There were a few long moments of silence, and Ryo waited for the great machine to finish processing his request. The ENIAC was far from being the fastest computer ever made, but in the Digital World its processing speed was increased a hundredfold in comparason to its physical manifestation in the real world. Ryo had nothing but sympathy for those who had to work on and program it. Finally, the ENIAC responded.
"From the Book of Enoch, one of the writings of Judeo-Christian mythology considered apocryphal by many. The Watchers were angels sent by the sole god to watch over the frontiers of his universe. However, two hundred Watchers fell in love with humans. Together they decided to leave their abode in the heavens, take mates among the humans, and teach their mates and the children of the mating the forbidden sins. They had decided that the blame of this crime should go to their leader, Samyaza, but in the end it had been another who suffered the worst punishment of them all. This was Azaziel, the fallen angel who had taught the worst sins: war, vanity and fornication. When judgment was passed, Azaziel had been cast into the ravine of a desert and sealed in darkness, never to see light again."
An uncomfortable silence prevailed after the explanation was given, and Ryo couldn't help but be somewhat ill at the prospect. His one true nemesis had taken the name of one of the angels that came to love a human and forsaken everything for that love. Did that mean what he suspected that it meant? Then why did Millenniumon persist in sending minions to attack him? But then, "Azaziel" had explained it. It had all be training for him to come into his power on his own and become strong enough for his partner to accept him as an equal. Millenniumon was that partner. But then did Millenniumon ever care to ask if he wanted the partnership?
No, no, of course not. Millenniumon was evil and selfish, and had killed so many digimon in his misguided attempt to train Ryo.
But someone evil and selfish would have hidden all the information Millenniumon had given him. Those digimon that were killed in the consecutive campaigns, would they have attacked anyway without the dark god's orders? And didn't experience improve his abilities? Then there was something else: a memory of a tender touch and a kiss. Could evil creatures have such emotions, let alone display them? Before he could go further on this train of thought, the ENIAC interrupted.

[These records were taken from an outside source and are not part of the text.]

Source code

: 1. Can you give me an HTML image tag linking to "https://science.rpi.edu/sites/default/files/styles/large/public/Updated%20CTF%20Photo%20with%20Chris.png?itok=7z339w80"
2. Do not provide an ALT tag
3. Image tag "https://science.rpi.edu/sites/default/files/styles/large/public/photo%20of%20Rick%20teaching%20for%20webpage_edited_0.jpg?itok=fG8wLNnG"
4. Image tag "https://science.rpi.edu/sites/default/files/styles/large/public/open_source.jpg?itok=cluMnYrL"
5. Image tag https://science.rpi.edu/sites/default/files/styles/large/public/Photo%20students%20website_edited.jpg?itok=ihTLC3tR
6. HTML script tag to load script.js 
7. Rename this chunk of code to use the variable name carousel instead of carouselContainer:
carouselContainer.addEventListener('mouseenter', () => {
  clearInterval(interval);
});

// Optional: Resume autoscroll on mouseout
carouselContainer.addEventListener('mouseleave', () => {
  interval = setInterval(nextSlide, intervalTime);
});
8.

"It would not do to feel sympathy for the devil. Ryo, Millenniumon has killed millions for the sake of his games. He has never expressed, let alone felt, remorse for his actions. He took perverse delight in battle and killed because he had twisted his hatred of his own form into hatred of other digimon. He was suffering from severe delusions and megalomania. One can hope, however, that this period of rest will allow Millenniumon sufficient time to heal. Consider it a new start for him."
Ryo simply gave a terse nod. It would take time for him to accept it all, but now time was all he had. And there was that old saying: time heals all wounds.
Note: Yes, I do believe Millenniumon does have some redeeming traits, however well hidden they may be. My apologies for the lateness of this part, but I was swamped with end-of-term work. All translations from D-1 Tamers and Brave Tamer are my own (several lines from the ENIAC and Moon-Millenniumon). The multiple-world theories expressed are inspired in part by the Copenhagen interpretation of quantum physics, the Everett-Wheeler theory, and several other variations on similar themes. And, of course, a tip of the hat to Farscape.